Let me make the point by telling you about my friend Deni, a young man from an impoverished village near Sukabumi in West Java.
After finishing school, he did what all his classmates did: headed for Jakarta. He got a job as a waiter at the Grand Kemang Hotel, where I met him two years ago. Miserable and in debt after two years of struggling to send home money to an ill mother, he concluded he could not survive on his US$100 monthly salary. With no other option, he headed back to Sukabumi to become a micro entrepreneur.
By putting his family home up as collateral for a $1,000 microcredit loan at 17 percent interest, he was able to open a tiny Warnet (Internet Café) with just five computers. No money to buy chairs so kids after school clustered on the bare floor. Forced to be a quick learner in the English dominated cyber world, his English skills have improved amazingly, and he uses his slack time to upgrade his own skills.
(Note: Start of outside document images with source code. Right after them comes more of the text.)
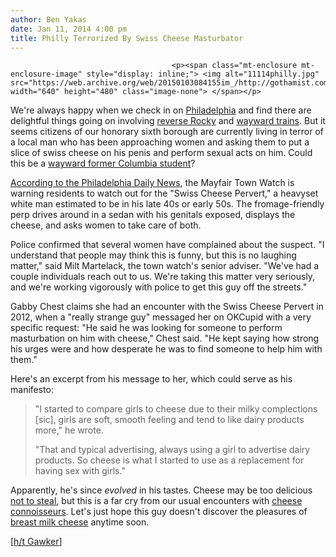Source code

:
 ```yaml
---
author: Ben Yakas
date: Jan 11, 2014 4:00 pm
title: Philly Terrorized By Swiss Cheese Masturbator
---
```


	
										<p><span class="mt-enclosure mt-enclosure-image" style="display: inline;"> <img alt="11114philly.jpg" src="https://web.archive.org/web/20150103084155im_/http://gothamist.com/attachments/byakas/11114philly.jpg" width="640" height="480" class="image-none"> </span></p>

<p>We&apos;re always happy when we check in on <a href="https://web.archive.org/web/20150103084155/http://gothamist.com/tags/philadelphia">Philadelphia</a> and find there are delightful things going on involving <a href="https://web.archive.org/web/20150103084155/http://gothamist.com/2013/10/25/video_philly_driver_pulls_reverse_r.php">reverse Rocky</a> and <a href="https://web.archive.org/web/20150103084155/http://gothamist.com/2013/11/20/nyc-bound_train_takes_wrong_turn_en.php">wayward trains</a>. But it seems citizens of our honorary sixth borough are currently living in terror of a local man who has been approaching women and asking them to put a slice of swiss cheese on his penis and perform sexual acts on him. Could this be a <a href="https://web.archive.org/web/20150103084155/http://gothamist.com/2013/04/27/an_inordinate_amount_of_columbia_st.php">wayward former Columbia student</a>? </p>

<p><a href="https://web.archive.org/web/20150103084155/http://www.philly.com/philly/news/20140112__Swiss_cheese_pervert__terrorizes_Mayfair.html">According to the Philadelphia Daily News</a>, the Mayfair Town Watch is warning residents to watch out for the &quot;Swiss Cheese Pervert,&quot; a heavyset white man estimated to be in his late 40s or early 50s. The fromage-friendly perp drives around in a sedan with his genitals exposed, displays the cheese, and asks women to take care of both.</p>

<p>Police confirmed that several women have complained about the suspect. &quot;I understand that people may think this is funny, but this is no laughing matter,&quot; said Milt Martelack, the town watch&apos;s senior adviser. &quot;We&apos;ve had a couple individuals reach out to us. We&apos;re taking this matter very seriously, and we&apos;re working vigorously with police to get this guy off the streets.&quot;</p>

<p>Gabby Chest claims she had an encounter with the Swiss Cheese Pervert in 2012, when a &quot;really strange guy&quot; messaged her on OKCupid with a very specific request: &quot;He said he was looking for someone to perform masturbation on him with cheese,&quot; Chest said. &quot;He kept saying how strong his urges were and how desperate he was to find someone to help him with them.&quot;</p>

<p>Here&apos;s an excerpt from his message to her, which could serve as his manifesto:</p>

<blockquote>&quot;I started to compare girls to cheese due to their milky complections [sic], girls are soft, smooth feeling and tend to like dairy products more,&quot; he wrote.

<p>&quot;That and typical advertising, always using a girl to advertise dairy products. So cheese is what I started to use as a replacement for having sex with girls.&quot;</p></blockquote><p></p>

<p>Apparently, he&apos;s since <em>evolved</em> in his tastes. Cheese may be too delicious <a href="https://web.archive.org/web/20150103084155/http://gothamist.com/2011/10/19/cheese_the_most_stolen_food_on_the.php">not to steal</a>, but this is a far cry from our usual encounters with <a href="https://web.archive.org/web/20150103084155/http://gothamist.com/2013/10/11/subway_cheese.php">cheese connoisseurs</a>. Let&apos;s just hope this guy doesn&apos;t discover the pleasures of <a href="https://web.archive.org/web/20150103084155/http://gothamist.com/tags/breastmilkcheese">breast milk cheese</a> anytime soon.</p>

<p>[<a href="https://web.archive.org/web/20150103084155/http://gawker.com/philadelphia-searching-for-swiss-cheese-masturbator-1499378012">h/t Gawker</a>]</p>					
										
									
				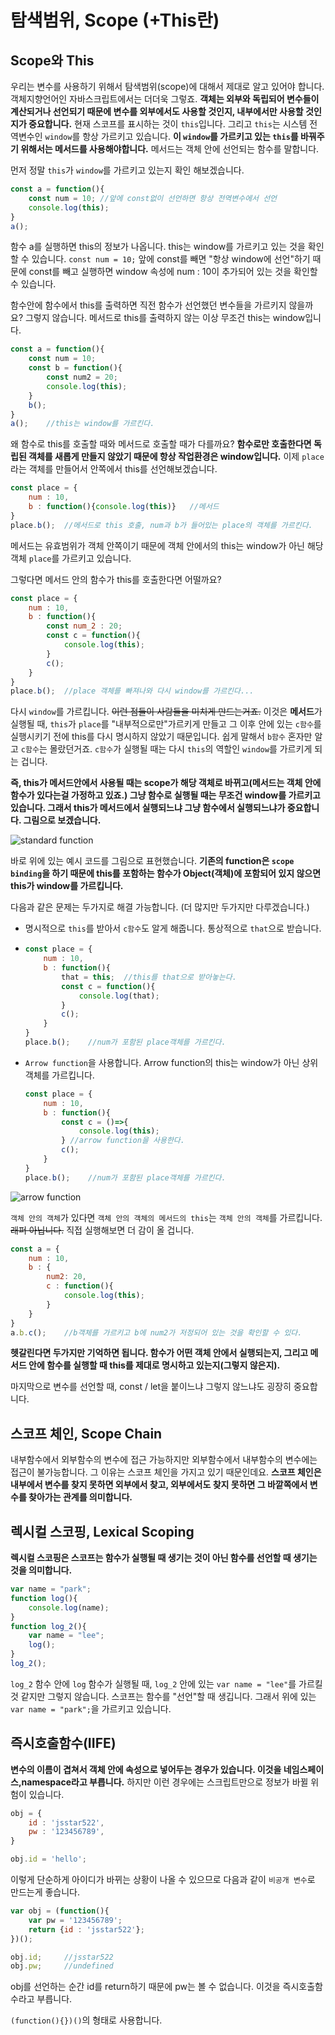 # 탐색범위, Scope (+This란)

## Scope와 This

우리는 변수를 사용하기 위해서 탐색범위(scope)에 대해서 제대로 알고 있어야 합니다. 객체지향언어인 자바스크립트에서는 더더욱 그렇죠. **객체는 외부와 독립되어 변수들이 계산되거나 선언되기 때문에 변수를 외부에서도 사용할 것인지, 내부에서만 사용할 것인지가 중요합니다.** 현재 스코프를 표시하는 것이 `this`입니다. 그리고 `this`는 시스템 전역변수인 `window`를 항상 가르키고 있습니다. **이 `window`를 가르키고 있는 `this`를 바꿔주기 위해서는 메서드를 사용해야합니다.** 메서드는 객체 안에 선언되는 함수를 말합니다. 

먼저 정말 `this`가 `window`를 가르키고 있는지 확인 해보겠습니다.

``` javascript
const a = function(){
    const num = 10;	//앞에 const없이 선언하면 항상 전역변수에서 선언
    console.log(this);
}
a();
```

함수 a를 실행하면 this의 정보가 나옵니다. this는 window를 가르키고 있는 것을 확인할 수 있습니다. `const num = 10;` 앞에 const를 빼면 "항상 window에 선언"하기 때문에 const를 빼고 실행하면 window 속성에 num : 10이 추가되어 있는 것을 확인할 수 있습니다.

함수안에 함수에서 this를 출력하면 직전 함수가 선언했던 변수들을 가르키지 않을까요? 그렇지 않습니다. 메서드로 this를 출력하지 않는 이상 무조건 this는 window입니다.

```javascript
const a = function(){
    const num = 10;
    const b = function(){
        const num2 = 20;
        console.log(this);
    }
    b();
}
a();	//this는 window를 가르킨다.
```

왜 함수로 this를 호출할 때와 메서드로 호출할 때가 다를까요? **함수로만 호출한다면 독립된 객체를 새롭게 만들지 않았기 때문에 항상 작업환경은 window입니다.** 이제 `place`라는 객체를 만들어서 안쪽에서 this를 선언해보겠습니다.

```javascript
const place = {
	num : 10,
    b : function(){console.log(this)}	//메서드
}
place.b();	//메서드로 this 호출, num과 b가 들어있는 place의 객체를 가르킨다.
```

메서드는 유효범위가 객체 안쪽이기 때문에 객체 안에서의 this는 window가 아닌 해당 객체 `place`를 가르키고 있습니다.

그렇다면 메서드 안의 함수가 this를 호출한다면 어떨까요?

```javascript
const place = {
    num : 10,
    b : function(){
        const num_2 : 20;
        const c = function(){
            console.log(this);
        }
        c();
    }
}
place.b();	//place 객체를 빠져나와 다시 window를 가르킨다...
```

다시 `window`를 가르킵니다. ~~이런 점들이 사람들을 미치게 만드는거죠.~~ 이것은 **메서드**가 실행될 때, `this`가 `place`를 "내부적으로만"가르키게 만들고 그 이후 안에 있는 `c함수`를 실행시키기 전에 this를 다시 명시하지 않았기 때문입니다. 쉽게 말해서 `b함수` 혼자만 알고 `c함수`는 몰랐던거죠. `c함수`가 실행될 때는 다시 `this`의 역할인 `window`를 가르키게 되는 겁니다.

**즉, this가 메서드안에서 사용될 때는 scope가 해당 객체로 바뀌고(메서드는 객체 안에 함수가 있다는걸 가정하고 있죠.) 그냥 함수로 실행될 때는 무조건 window를 가르키고 있습니다. 그래서 this가 메서드에서 실행되느냐 그냥 함수에서 실행되느냐가 중요합니다. 그림으로 보겠습니다.**

![standard function](this_01.jpg)

바로 위에 있는 예시 코드를 그림으로 표현했습니다. **기존의 function은 `scope binding`을 하기 때문에 this를 포함하는 함수가 Object(객체)에 포함되어 있지 않으면 this가 window를 가르킵니다.**

다음과 같은 문제는 두가지로 해결 가능합니다. (더 많지만 두가지만 다루겠습니다.)

* 명시적으로 `this`를 받아서 `c함수`도 알게 해줍니다. 통상적으로 `that`으로 받습니다.

* ```javascript
  const place = {
      num : 10,
      b : function(){
          that = this;	//this를 that으로 받아놓는다.
          const c = function(){
              console.log(that);
          }
          c();
      }
  }
  place.b();	//num가 포함된 place객체를 가르킨다.
  ```

* `Arrow function`을 사용합니다. Arrow function의 this는 window가 아닌 상위 객체를 가르킵니다.

  ```javascript
  const place = {
      num : 10,
      b : function(){
          const c = ()=>{
              console.log(this);
          }	//arrow function을 사용한다.
          c();
      }
  }
  place.b();	//num가 포함된 place객체를 가르킨다.
  ```

![arrow function](this_02.jpg)

`객체 안의 객체`가 있다면 `객체 안의 객체의 메서드의 this`는 `객체 안의 객체`를 가르킵니다. ~~래퍼 아닙니다.~~ 직접 실행해보면 더 감이 올 겁니다.

```javascript
const a = {
    num : 10,
    b :	{
        num2: 20,
        c : function(){
            console.log(this);
        }
    }
}
a.b.c();	//b객체를 가르키고 b에 num2가 저정되어 있는 것을 확인할 수 있다.
```

**헷갈린다면 두가지만 기억하면 됩니다. 함수가 어떤 객체 안에서 실행되는지, 그리고 메서드 안에 함수를 실행할 때 this를 제대로 명시하고 있는지(그렇지 않은지).**

마지막으로 변수를 선언할 때, const / let을 붙이느냐 그렇지 않느냐도 굉장히 중요합니다. 



## 스코프 체인, Scope Chain

내부함수에서 외부함수의 변수에 접근 가능하지만 외부함수에서 내부함수의 변수에는 접근이 불가능합니다. 그 이유는 스코프 체인을 가지고 있기 때문인데요. **스코프 체인은 내부에서 변수를 찾지 못하면 외부에서 찾고, 외부에서도 찾지 못하면 그 바깥쪽에서 변수를 찾아가는 관계를 의미합니다.**



## 렉시컬 스코핑, Lexical Scoping

**렉시컬 스코핑은 스코프는 함수가 실행될 때 생기는 것이 아닌 함수를 선언할 때 생기는 것을 의미합니다.** 

```javascript
var name = "park";
function log(){
    console.log(name);
}
function log_2(){
    var name = "lee";
	log();
}
log_2();
```

`log_2` 함수 안에 `log` 함수가 실행될 때, `log_2` 안에 있는 `var name = "lee"`를 가르킬 것 같지만 그렇지 않습니다. 스코프는 함수를 "선언"할 때 생깁니다. 그래서 위에 있는 `var name = "park";`을 가르키고 있습니다.



## 즉시호출함수(IIFE)

**변수의 이름이 겹쳐서 객체 안에 속성으로 넣어두는 경우가 있습니다. 이것을 네임스페이스,namespace라고 부릅니다.** 하지만 이런 경우에는 스크립트만으로 정보가 바뀔 위험이 있습니다. 

```javascript
obj = {
    id : 'jsstar522',
    pw : '123456789',
}

obj.id = 'hello';
```

이렇게 단순하게 아이디가 바뀌는 상황이 나올 수 있으므로 다음과 같이 `비공개 변수`로 만드는게 좋습니다.

```javascript
var obj = (function(){
    var pw = '123456789';
    return {id : 'jsstar522'};
})();

obj.id;		//jsstar522
obj.pw;		//undefined
```

obj를 선언하는 순간 id를 return하기 때문에 pw는 볼 수 없습니다. 이것을 즉시호출함수라고 부릅니다.

`(function(){})()`의 형태로 사용합니다.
Deni isn’t sure he can make a go of it. Earning just Rp 3,000 per hour per computer, he cannot charge more. But he must pay Southeast Asia’s highest cost for Internet access. (The cost of bandwidth to ISPs in Indonesia is five times more expensive than it is in, say, Singapore.)
He worries that he will cave in and become forced by the harsh economics of Warnets to become a mere online gaming parlor, where teenaged boys play Point Blank violent games and smoke cigarettes in defiance of their parents. “I’d like to have an educational Warnet to help kids with their school work,” he says. “But I’m not sure I can survive that way.”
But he loves his new role, and the fresh clean smell of the morning village air. His Warnet makes him a hero.
His mom makes $30 net profit monthly selling drinks to the customers, enough to get by. His father, after just returning from a disappointing contract job in Dubai, now helps out.
Deni has gained some weight and become a confident swagger. He managed to find a used BlackBerry and is testing the device to see if it has any apps could work for his village.
I have learned a lot from Deni. Self-taught, he is part of Indonesia’s “tinkering economy”, where young learners keep pace with the digital revolution. When given a chance, he will grab every opportunity.
But just imagine how Deni and his family could flourish if government would embrace him, and millions like him, and ease his path towards full status as an SME.
In fact his Warnet could become an SME incubator, spawning new businesses in his village. The government could coax young villages’ émigrés, to return to their villages, creating a new kind of domestic economy that brings lifelong learning to low-income youth.
Just imagine what would happen if the Palapa Ring brought the full power of fiber optic undersea cable Deni’s Warnet at affordable rates. What would happen if BRTI, the government telecommunications regulator, would give preference to 3G or Wimax licensees if they would agree to shift their strategies to create local content for enterprises and consumers to open new markets villages like Sukabumi.
Just imagine if all of Deni’s customers were given smart phones by the government and set them free to create apps that save them money and create new sources of income.
So this is an appeal to the brilliant economics team who has taken on the task of implementing the 10 points in SBY’s new plan: Consider if you can achieve your reforms better, faster and quicker with broadband? Consider whether your reforms are even achievable without bringing broadband to the masses. Can you make Deni and people like him into drivers of a new kind of Indonesian economy?